BEGIN Records shown

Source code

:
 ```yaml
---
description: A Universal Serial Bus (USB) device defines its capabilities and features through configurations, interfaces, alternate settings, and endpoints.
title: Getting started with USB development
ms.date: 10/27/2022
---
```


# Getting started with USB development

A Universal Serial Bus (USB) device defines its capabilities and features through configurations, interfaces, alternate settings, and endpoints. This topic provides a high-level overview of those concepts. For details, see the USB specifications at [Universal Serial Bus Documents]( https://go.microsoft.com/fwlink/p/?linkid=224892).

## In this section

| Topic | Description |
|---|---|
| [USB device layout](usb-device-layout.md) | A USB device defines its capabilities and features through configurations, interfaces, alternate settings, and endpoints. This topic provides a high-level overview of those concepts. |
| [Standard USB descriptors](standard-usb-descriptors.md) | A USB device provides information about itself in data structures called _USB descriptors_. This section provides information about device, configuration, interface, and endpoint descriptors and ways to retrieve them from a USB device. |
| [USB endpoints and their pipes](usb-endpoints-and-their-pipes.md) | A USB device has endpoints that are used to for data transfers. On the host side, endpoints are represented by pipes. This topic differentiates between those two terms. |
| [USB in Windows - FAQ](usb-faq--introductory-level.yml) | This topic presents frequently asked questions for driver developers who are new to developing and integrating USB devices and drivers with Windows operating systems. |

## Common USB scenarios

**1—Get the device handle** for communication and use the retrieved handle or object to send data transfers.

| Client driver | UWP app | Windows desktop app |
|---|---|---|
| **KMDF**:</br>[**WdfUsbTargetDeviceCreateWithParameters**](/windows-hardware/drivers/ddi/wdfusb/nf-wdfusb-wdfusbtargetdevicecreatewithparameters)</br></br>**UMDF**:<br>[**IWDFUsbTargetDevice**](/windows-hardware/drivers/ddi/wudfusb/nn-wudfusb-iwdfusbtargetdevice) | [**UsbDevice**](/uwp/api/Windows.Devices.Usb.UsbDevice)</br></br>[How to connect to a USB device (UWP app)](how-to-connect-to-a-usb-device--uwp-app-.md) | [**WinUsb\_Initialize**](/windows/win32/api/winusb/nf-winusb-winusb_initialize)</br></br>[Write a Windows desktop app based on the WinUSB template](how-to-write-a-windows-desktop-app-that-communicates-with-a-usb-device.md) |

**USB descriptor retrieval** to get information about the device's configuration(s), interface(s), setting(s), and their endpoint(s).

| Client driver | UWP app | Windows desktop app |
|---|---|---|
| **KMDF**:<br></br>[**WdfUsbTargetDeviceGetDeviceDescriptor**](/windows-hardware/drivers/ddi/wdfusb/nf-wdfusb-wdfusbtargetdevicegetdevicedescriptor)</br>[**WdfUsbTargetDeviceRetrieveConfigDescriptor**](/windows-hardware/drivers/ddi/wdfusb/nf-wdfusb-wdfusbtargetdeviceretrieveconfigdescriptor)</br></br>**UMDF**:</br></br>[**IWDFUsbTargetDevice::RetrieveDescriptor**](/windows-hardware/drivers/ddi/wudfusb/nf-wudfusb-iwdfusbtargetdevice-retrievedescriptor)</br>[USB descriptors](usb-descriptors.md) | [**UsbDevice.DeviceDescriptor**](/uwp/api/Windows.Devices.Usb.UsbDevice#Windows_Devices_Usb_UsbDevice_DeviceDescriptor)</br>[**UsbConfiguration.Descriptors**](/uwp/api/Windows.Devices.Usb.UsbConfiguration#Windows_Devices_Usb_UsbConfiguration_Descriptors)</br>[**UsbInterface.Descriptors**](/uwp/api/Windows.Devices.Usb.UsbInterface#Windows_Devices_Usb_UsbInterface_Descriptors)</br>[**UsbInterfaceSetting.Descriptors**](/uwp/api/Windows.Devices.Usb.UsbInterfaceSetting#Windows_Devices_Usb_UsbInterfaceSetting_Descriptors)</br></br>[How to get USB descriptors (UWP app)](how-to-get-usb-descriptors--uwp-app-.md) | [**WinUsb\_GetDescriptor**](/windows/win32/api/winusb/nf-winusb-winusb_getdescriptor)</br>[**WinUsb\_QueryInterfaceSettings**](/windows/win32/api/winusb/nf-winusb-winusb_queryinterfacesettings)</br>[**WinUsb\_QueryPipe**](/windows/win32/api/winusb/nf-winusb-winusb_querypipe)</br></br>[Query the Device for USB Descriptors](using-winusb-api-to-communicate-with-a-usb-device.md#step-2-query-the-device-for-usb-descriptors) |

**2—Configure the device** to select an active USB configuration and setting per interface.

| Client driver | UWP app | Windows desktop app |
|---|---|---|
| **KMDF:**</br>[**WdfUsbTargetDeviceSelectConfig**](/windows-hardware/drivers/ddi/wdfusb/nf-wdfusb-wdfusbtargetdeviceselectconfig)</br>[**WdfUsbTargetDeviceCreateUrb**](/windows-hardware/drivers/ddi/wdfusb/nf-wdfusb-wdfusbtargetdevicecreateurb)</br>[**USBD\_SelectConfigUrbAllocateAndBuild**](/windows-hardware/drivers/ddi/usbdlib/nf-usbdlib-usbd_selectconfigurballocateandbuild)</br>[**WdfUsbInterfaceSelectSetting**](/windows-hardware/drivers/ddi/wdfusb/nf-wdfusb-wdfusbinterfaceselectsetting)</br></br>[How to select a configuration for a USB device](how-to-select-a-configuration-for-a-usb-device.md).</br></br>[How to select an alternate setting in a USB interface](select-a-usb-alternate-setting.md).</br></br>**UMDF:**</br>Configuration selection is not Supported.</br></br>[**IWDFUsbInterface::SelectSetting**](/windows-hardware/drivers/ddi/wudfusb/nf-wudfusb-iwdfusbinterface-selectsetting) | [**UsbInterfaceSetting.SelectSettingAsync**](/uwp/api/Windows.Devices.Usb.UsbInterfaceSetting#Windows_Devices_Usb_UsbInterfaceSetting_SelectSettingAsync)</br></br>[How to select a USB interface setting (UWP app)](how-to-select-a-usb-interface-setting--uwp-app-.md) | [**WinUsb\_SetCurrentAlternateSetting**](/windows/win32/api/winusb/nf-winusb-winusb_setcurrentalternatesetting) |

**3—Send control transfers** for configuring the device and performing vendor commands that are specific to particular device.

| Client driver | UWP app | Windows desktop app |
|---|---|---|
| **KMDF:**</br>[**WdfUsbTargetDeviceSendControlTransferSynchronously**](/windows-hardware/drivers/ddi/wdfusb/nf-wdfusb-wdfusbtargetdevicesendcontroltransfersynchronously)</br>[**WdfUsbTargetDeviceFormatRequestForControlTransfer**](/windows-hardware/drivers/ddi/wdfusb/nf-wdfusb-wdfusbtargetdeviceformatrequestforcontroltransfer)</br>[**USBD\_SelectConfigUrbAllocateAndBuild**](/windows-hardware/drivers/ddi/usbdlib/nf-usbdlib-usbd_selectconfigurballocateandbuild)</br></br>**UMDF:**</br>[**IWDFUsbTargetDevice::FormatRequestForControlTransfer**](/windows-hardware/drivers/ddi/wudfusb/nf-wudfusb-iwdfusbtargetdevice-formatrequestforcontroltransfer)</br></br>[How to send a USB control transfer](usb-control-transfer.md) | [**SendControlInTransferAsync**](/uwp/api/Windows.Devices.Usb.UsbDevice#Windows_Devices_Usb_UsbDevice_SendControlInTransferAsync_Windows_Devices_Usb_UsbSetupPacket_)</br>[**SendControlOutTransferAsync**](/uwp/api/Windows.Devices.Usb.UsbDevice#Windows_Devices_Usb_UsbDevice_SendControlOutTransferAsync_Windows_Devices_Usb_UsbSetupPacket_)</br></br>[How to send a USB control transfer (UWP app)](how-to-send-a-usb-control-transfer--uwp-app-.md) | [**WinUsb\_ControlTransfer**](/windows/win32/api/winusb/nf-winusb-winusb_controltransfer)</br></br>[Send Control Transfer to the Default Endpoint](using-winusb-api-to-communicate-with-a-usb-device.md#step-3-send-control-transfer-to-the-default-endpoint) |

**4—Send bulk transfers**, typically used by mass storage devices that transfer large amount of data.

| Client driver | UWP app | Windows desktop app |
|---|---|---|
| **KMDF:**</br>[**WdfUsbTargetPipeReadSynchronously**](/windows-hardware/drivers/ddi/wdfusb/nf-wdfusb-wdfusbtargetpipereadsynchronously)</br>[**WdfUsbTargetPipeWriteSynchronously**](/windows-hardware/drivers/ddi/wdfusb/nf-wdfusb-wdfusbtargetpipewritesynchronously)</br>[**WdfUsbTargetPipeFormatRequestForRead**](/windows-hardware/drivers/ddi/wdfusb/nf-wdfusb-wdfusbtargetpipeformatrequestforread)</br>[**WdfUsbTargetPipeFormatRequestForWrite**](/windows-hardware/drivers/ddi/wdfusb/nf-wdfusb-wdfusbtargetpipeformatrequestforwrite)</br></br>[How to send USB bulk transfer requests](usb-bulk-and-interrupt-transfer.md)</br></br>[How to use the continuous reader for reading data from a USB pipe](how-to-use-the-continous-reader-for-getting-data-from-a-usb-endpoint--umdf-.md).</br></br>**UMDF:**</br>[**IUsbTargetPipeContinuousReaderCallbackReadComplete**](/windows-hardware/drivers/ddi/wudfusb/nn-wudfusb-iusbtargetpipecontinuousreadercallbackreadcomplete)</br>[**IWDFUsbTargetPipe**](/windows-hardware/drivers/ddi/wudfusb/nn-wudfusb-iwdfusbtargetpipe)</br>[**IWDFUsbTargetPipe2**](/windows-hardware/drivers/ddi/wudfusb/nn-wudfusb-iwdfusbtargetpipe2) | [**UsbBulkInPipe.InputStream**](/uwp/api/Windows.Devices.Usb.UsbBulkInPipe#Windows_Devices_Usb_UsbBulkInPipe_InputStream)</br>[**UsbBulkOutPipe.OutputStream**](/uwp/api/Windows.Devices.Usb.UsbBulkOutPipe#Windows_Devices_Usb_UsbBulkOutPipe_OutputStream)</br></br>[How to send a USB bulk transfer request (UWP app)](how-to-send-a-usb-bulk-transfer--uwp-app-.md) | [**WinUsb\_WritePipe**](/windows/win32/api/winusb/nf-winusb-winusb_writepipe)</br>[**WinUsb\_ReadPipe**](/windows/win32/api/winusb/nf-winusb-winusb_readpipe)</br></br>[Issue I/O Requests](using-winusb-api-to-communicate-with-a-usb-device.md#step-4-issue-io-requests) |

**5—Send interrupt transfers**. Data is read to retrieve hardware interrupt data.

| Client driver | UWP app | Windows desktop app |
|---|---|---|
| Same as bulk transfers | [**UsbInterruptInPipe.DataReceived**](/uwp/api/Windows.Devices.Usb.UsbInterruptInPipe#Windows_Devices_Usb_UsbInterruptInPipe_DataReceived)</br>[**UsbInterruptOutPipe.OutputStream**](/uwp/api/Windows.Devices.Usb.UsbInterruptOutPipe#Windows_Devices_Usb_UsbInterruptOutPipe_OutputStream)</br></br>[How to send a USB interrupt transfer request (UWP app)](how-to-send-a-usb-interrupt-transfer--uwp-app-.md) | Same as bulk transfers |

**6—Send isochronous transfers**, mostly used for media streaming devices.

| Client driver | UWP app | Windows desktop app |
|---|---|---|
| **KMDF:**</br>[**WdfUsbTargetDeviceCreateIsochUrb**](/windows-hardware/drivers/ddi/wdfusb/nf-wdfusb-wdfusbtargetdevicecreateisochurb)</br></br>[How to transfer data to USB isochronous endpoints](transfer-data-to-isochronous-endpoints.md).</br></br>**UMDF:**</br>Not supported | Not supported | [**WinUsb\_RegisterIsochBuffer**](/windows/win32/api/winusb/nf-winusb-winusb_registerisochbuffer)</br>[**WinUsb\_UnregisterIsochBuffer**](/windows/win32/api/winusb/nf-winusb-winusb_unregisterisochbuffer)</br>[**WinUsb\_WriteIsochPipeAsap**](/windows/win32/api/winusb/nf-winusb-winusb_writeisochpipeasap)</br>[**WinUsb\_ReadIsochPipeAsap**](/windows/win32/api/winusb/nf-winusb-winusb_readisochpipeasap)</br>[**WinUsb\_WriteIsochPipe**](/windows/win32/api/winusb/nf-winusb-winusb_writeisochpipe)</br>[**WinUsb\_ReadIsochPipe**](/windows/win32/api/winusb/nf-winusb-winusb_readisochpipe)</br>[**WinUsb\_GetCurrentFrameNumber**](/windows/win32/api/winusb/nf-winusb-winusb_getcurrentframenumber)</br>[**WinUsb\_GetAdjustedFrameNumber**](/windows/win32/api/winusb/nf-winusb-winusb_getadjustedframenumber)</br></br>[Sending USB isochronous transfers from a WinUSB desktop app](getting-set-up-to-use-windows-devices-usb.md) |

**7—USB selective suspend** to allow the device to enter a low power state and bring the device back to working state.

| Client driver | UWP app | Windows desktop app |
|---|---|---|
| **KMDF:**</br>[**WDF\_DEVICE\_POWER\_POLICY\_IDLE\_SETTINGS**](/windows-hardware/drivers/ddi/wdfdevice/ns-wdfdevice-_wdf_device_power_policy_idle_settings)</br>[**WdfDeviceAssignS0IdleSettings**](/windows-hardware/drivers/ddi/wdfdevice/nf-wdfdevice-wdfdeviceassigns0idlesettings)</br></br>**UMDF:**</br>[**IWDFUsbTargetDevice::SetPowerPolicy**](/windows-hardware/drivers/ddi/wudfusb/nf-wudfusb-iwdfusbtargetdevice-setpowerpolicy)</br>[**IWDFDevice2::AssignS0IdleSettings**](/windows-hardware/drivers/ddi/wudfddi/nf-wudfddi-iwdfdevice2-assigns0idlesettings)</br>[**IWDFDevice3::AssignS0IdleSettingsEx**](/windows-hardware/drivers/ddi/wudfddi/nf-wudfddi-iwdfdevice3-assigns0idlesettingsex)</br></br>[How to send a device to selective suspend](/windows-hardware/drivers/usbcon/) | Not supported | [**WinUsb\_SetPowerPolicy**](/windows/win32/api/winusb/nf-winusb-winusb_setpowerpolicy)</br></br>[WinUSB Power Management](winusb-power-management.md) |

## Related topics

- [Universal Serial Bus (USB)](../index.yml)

END Records shown

Which of the lines above mention the word "started"? Pull those lines out.

title: Getting started with USB development
# Getting started with USB development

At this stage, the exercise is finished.